TASK STATEMENT:
A single number is required: how many lines in the data below contain "definition".

Saved entries
⟨
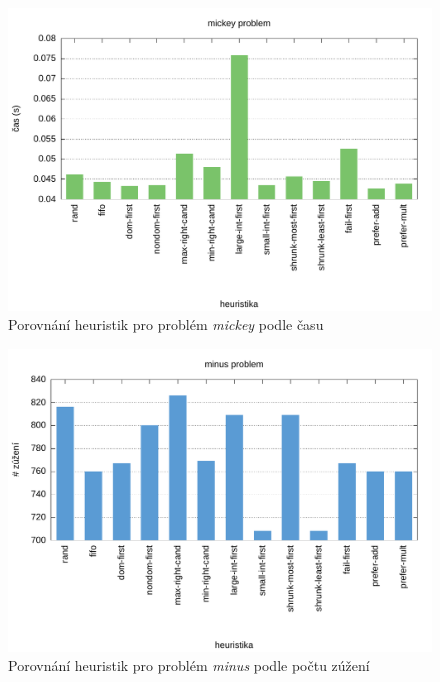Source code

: {\begin{figure}[H]
\centering
\includegraphics[scale=0.68]{chart/mickey_time.pdf}
\caption{Porovnání heuristik pro problém \emph{mickey} podle času}
\end{figure}



\begin{figure}[H]
\centering
\includegraphics[scale=0.68]{chart/minus_nar.pdf}
\caption{Porovnání heuristik pro problém \emph{minus} podle počtu zúžení}
\end{figure}


}
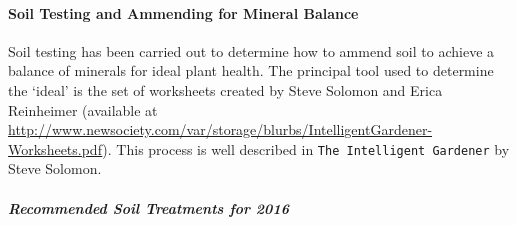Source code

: \paragraph{Soil Testing and Ammending for Mineral
Balance}\label{soil-testing-and-ammending-for-mineral-balance}

Soil testing has been carried out to determine how to ammend soil to
achieve a balance of minerals for ideal plant health. The principal tool
used to determine the `ideal' is the set of worksheets created by Steve
Solomon and Erica Reinheimer (available at
\url{http://www.newsociety.com/var/storage/blurbs/IntelligentGardener-Worksheets.pdf}).
This process is well described in \texttt{The Intelligent Gardener} by
Steve Solomon.

\subparagraph{Recommended Soil Treatments for
2016}\label{recommended-soil-treatments-for-2016}

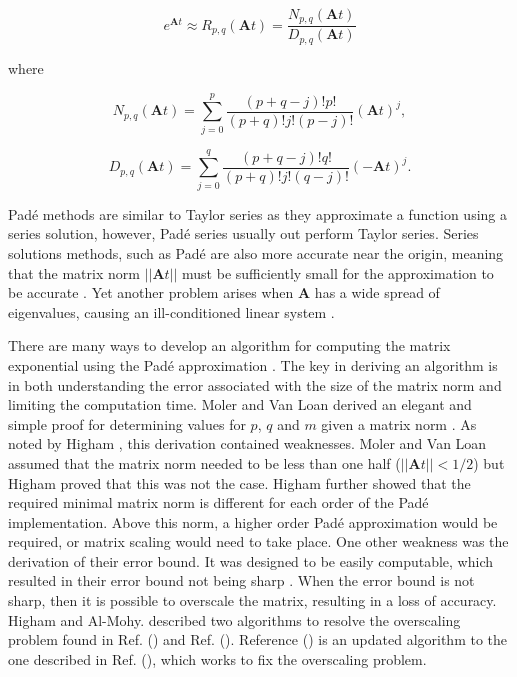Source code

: \begin{equation}
    e^{\boldsymbol{A}t} \approx R_{p,q}(\boldsymbol{A}t) = \frac{N_{p,q}(\boldsymbol{A}t)}{D_{p,q}(\boldsymbol{A}t)}
    \label{eq:padeApprox}
\end{equation}

\noindent where

\begin{equation}
    N_{p,q}(\boldsymbol{A}t) = \sum_{j=0}^{p}\frac{(p + q - j)!p!}{(p + q)!j!(p - j)!}(\boldsymbol{A}t)^{j},
\end{equation}

\begin{equation}
    D_{p,q}(\boldsymbol{A}t) = \sum_{j=0}^{q}\frac{(p + q - j)!q!}{(p + q)!j!(q - j)!}(-\boldsymbol{A}t)^{j}.
\end{equation}

Pad\'e methods are similar to Taylor series as they approximate a function using a series solution, however, Pad\'e series usually out perform Taylor series. Series solutions methods, such as Pad\'e are also more accurate near the origin, meaning that the matrix norm $||\boldsymbol{A}t||$ must be sufficiently small for the approximation to be accurate \cite{pusa2010}. Yet another problem arises when $\boldsymbol{A}$ has a wide spread of eigenvalues, causing an ill-conditioned linear system  \cite{exokit} \cite{moler2003}. 

There are many ways to develop an algorithm for computing the matrix exponential using the Pad\'e approximation \cite{exokit} \cite{higham2005} \cite{higham2009}. The key in deriving an algorithm is in both understanding the error associated with the size of the matrix norm and limiting the computation time. Moler and Van Loan derived an elegant and simple proof for determining values for $p$, $q$ and $m$ given a matrix norm \cite{moler2003}. As noted by Higham \cite{higham2005}, this derivation contained weaknesses. Moler and Van Loan assumed that the matrix norm needed to be less than one half ($||\boldsymbol{A}t|| < 1/2$) but Higham proved that this was not the case. Higham further showed that the required minimal matrix norm is different for each order of the Pad\'e implementation. Above this norm, a higher order Pad\'e approximation would be required, or matrix scaling would need to take place. One other weakness was the derivation of their error bound. It was designed to be easily computable, which resulted in their error bound not being sharp \cite{higham2005}. When the error bound is not sharp, then it is possible to overscale the matrix, resulting in a loss of accuracy. Higham and Al-Mohy. described two algorithms to resolve the overscaling problem found in Ref. (\cite{higham2005}) and  Ref. (\cite{higham2009}). Reference (\cite{higham2009}) is an updated algorithm to the one described in Ref. (\cite{higham2005}), which works to fix the overscaling problem.



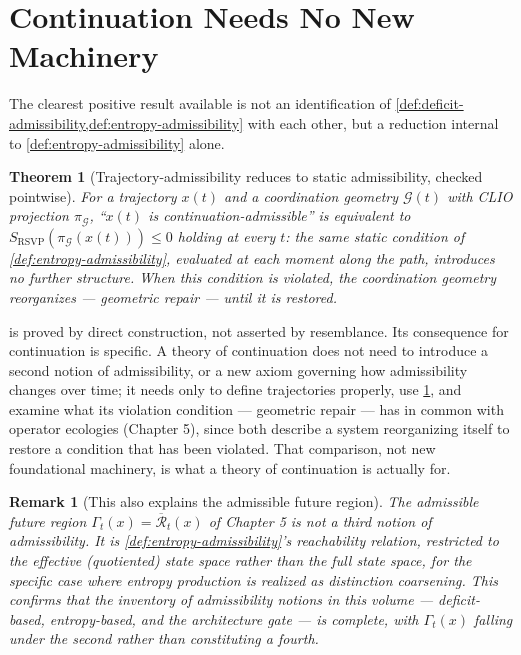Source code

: \documentclass[12pt]{report}
\newtheorem{theorem}[definition]{Theorem}
\newtheorem{remark}[definition]{Remark}
\begin{document}
\section{Continuation Needs No New Machinery}
\label{sec:continuation-reduction}

The clearest positive result available is not an identification of
\cref{def:deficit-admissibility,def:entropy-admissibility} with each
other, but a reduction internal to \cref{def:entropy-admissibility}
alone.

\begin{theorem}[Trajectory-admissibility reduces to static admissibility, checked pointwise]
\label{thm:pointwise-reduction}
For a trajectory $x(t)$ and a coordination geometry $\mathcal{G}(t)$ with
CLIO projection $\pi_\mathcal{G}$, ``$x(t)$ is continuation-admissible''
is equivalent to $S_{\mathrm{RSVP}}(\pi_\mathcal{G}(x(t))) \leq 0$ holding
at every $t$: the same static condition of \cref{def:entropy-admissibility},
evaluated at each moment along the path, introduces no further
structure. When this condition is violated, the coordination geometry
reorganizes --- geometric repair --- until it is restored.
\end{theorem}

 is proved by direct construction, not
asserted by resemblance. Its consequence for continuation is specific.
A theory of continuation does not need to introduce a second notion of
admissibility, or a new axiom governing how admissibility changes over
time; it needs only to define trajectories properly, use
\cref{thm:pointwise-reduction}, and examine what its violation condition
--- geometric repair --- has in common with operator ecologies (Chapter
5), since both describe a system reorganizing itself to restore a
condition that has been violated. That comparison, not new foundational
machinery, is what a theory of continuation is actually for.

\begin{remark}[This also explains the admissible future region]
\label{rem:gamma-explained}
The admissible future region $\Gamma_t(x) = \overline{\mathcal{R}}_t(x)$
of Chapter 5 is not a third notion of admissibility. It is
\cref{def:entropy-admissibility}'s reachability relation, restricted to
the effective (quotiented) state space rather than the full state space,
for the specific case where entropy production is realized as
distinction coarsening. This confirms that the inventory of
admissibility notions in this volume --- deficit-based, entropy-based,
and the architecture gate --- is complete, with $\Gamma_t(x)$ falling
under the second rather than constituting a fourth.
\end{remark}
\end{document}
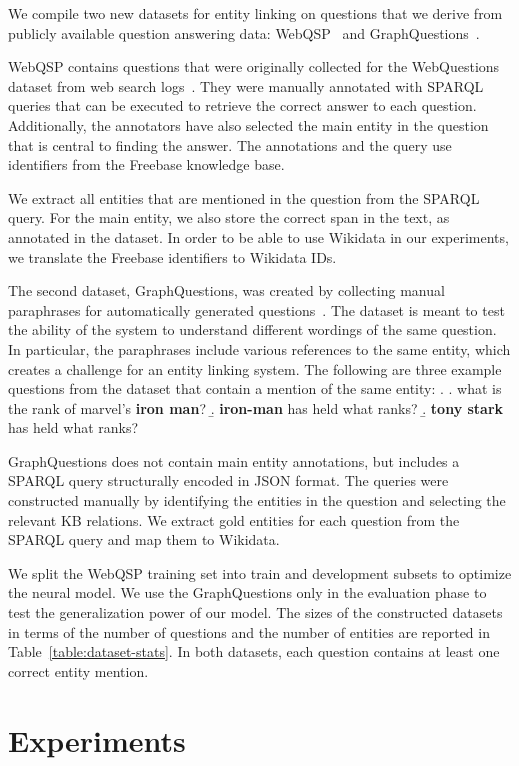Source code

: \documentclass[11pt,a4paper]{article}
\begin{document}
We compile two new datasets for entity linking on questions that we derive from publicly available question answering data: WebQSP~\cite{Yih2016} and GraphQuestions~\cite{Su2016}.

WebQSP contains questions that were originally collected for the WebQuestions dataset from web search logs~\cite{Berant2013}. They were manually annotated with SPARQL queries that can be executed to retrieve the correct answer to each question. Additionally, the annotators have also selected the main entity in the question that is central to finding the answer. The annotations and the query use identifiers from the Freebase knowledge base.

We extract all entities that are mentioned in the question from the SPARQL query. For the main entity, we also store the correct span in the text, as annotated in the dataset. In order to be able to use Wikidata in our experiments, we translate the Freebase identifiers to Wikidata IDs.

The second dataset, GraphQuestions, was created by collecting manual paraphrases for automatically generated questions~\cite{Su2016}. The dataset is meant to test the ability of the system to understand different wordings of the same question. In particular, the paraphrases include various references to the same entity, which creates a challenge for an entity linking system. 
 The following are three example questions from the dataset that contain a mention of the same entity:
 \ex. \a. \label{ex:graphquestions} what is the rank of marvel's \textbf{iron man}?
 \b. \textbf{iron-man} has held what ranks?
 \b. \textbf{tony stark} has held what ranks?


GraphQuestions does not contain main entity annotations, but includes a SPARQL query structurally encoded in JSON format. The queries were constructed manually by identifying the entities in the question and selecting the relevant KB relations.  We extract gold entities for each question from the SPARQL query and map them to Wikidata. 

We split the WebQSP training set into train and development subsets to optimize the neural model. We use the GraphQuestions only in the evaluation phase to test the generalization power of our model. 
The sizes of the constructed datasets in terms of the number of questions and the number of entities are reported in Table~\ref{table:dataset-stats}. In both datasets, each question contains at least one correct entity mention.


\section{Experiments}
\end{document}
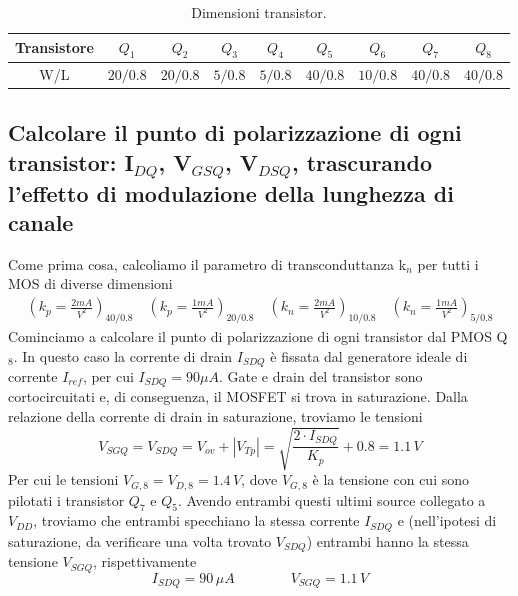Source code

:\documentclass[a4paper,10pt]{article}
\begin{document}
\begin{table}[h!]
\begin{center}
\begin{tabular}{ |c|c|c|c|c|c|c|c|c| } 
 \hline
   Transistore & $Q_1$ & $Q_2$ & $Q_3$ & $Q_4$ & $Q_5$ & $Q_6$ & $Q_7$ & $Q_8$ \\ 
  \hline
 W/L & $20/0.8$ & $20/0.8$ & $5/0.8$ & $5/0.8$ & $40/0.8$ & $10/0.8$ & $40/0.8$ & $40/0.8$ \\ 
 \hline
\end{tabular}
 \caption{Dimensioni transistor.}
\label{tabelladim}
\end{center}
\end{table}

\subsection{Calcolare il punto di polarizzazione di ogni transistor: I$_{DQ}$, V$_{GSQ}$, V$_{DSQ}$, trascurando l'effetto di modulazione della lunghezza di canale}
Come prima cosa, calcoliamo il parametro di transconduttanza k$_n$ per tutti i MOS di diverse dimensioni
\begin{align*}
\left( k_p=\frac{2mA}{V^2} \right)_{40/0.8} \quad  \left( k_p=\frac{1mA}{V^2} \right)_{20/0.8} \quad \left( k_n=\frac{2mA}{V^2} \right)_{10/0.8} \quad\left( k_n=\frac{1mA}{V^2} \right)_{5/0.8}
\end{align*}
Cominciamo a calcolare il punto di polarizzazione di ogni transistor dal PMOS Q$_8$. In questo caso la corrente di drain $I_{SDQ}$ è fissata dal generatore ideale di corrente $I_{\mathit{ref}}$, per cui $I_{SDQ}=90\mu A$. Gate e drain del transistor sono cortocircuitati e, di conseguenza, il MOSFET si trova in saturazione. Dalla relazione della corrente di drain in saturazione, troviamo le tensioni
\begin{equation*}
V_{SGQ}= V_{SDQ} = V_{ov} + \left| V_{Tp} \right| = \sqrt{\frac{2 \cdot I_{SDQ}}{K_p}} + 0.8 = 1.1\,V 
\end{equation*}
Per cui le tensioni $V_{G,8}=V_{D,8}=1.4\, V$, dove $V_{G,8}$ è la tensione con cui sono pilotati i transistor $Q_7$ e $Q_5$. Avendo entrambi questi ultimi source collegato a $V_{DD}$, troviamo che entrambi specchiano la stessa corrente $I_{SDQ}$ e (nell'ipotesi di saturazione, da verificare una volta trovato $V_{SDQ}$) entrambi hanno la stessa tensione $V_{SGQ}$, rispettivamente
\begin{equation*}
I_{SDQ}=90\, \mu A \qquad \qquad V_{SGQ}=1.1\,V
\end{equation*}
\end{document}
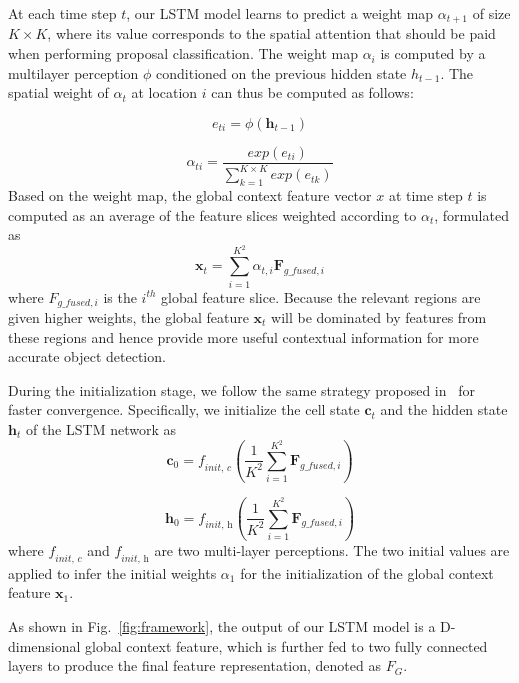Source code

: \documentclass[journal]{IEEEtran}
\begin{document}
At each time step $t$, our LSTM model learns to predict a weight map $\alpha_{t+1}$ of size $K\times K$, where its value corresponds to the spatial attention that should be paid when performing proposal classification. The weight map \textit{$\alpha_{i}$} is computed by a multilayer perception $\phi$ conditioned on the previous hidden state \textit{$h_{t-1}$}. The spatial weight of $\alpha_{t}$ at location $i$ can thus be computed as follows: 

\begin{equation}
  e_{ti} = \phi(\bm{h}_{t-1}) 
\end{equation}

\begin{equation}{\alpha}_{ti} = \frac{exp(e_{ti})}{\sum_{k=1}^{K \times K}exp(e_{tk})}
\end{equation}
Based on the weight map, the global context feature vector $x$ at time step $t$ is computed as an average of the feature slices weighted according to $\alpha_{t}$, formulated as
\begin{equation}
  \bm{x}_{t} = \sum_{i=1}^{K^{2}}{{\alpha}_{t,i}\bm{F}_{g\_fused, i}}
\end{equation}
where $F_{g\_fused, i}$ is the $i^{th}$ global feature slice. Because the relevant regions are given higher weights, the global feature $\bm{x}_{t}$ will be dominated by features from these regions and hence provide more useful contextual information for more accurate object detection.

During the initialization stage, we follow the same strategy proposed in~\cite{show2015tell} for faster convergence. Specifically, we initialize the cell state $\bm{c}_t$ and the hidden state $\bm{h}_t$ of the LSTM network as 
\begin{equation}
  \bm{c}_0 = \textit{f}_{\textit{init, c}} \left(\frac{1}{K^2}\sum_{i=1}^{K^2}\bm{F}_{g\_fused, i} \right)
\end{equation}

\begin{equation}
  \bm{h}_0 = \textit{f}_{\textit{init, h}} \left(\frac{1}{K^2}\sum_{i=1}^{K^2}\bm{F}_{g\_fused, i} \right)
\end{equation}
where $\textit{f}_{\textit{init, c}}$ and $\textit{f}_{\textit{init, h}}$ are two multi-layer perceptions. The two initial values are applied to infer the initial weights $\alpha_1$ for the initialization of the global context feature $\bm{x}_1$.

As shown in Fig.~\ref{fig:framework}, the output of our LSTM model is a D-dimensional global context feature, which is further fed to two fully connected layers to produce the final feature representation, denoted as $F_G$.
\end{document}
⟩
FINISHED EXERCISE:
2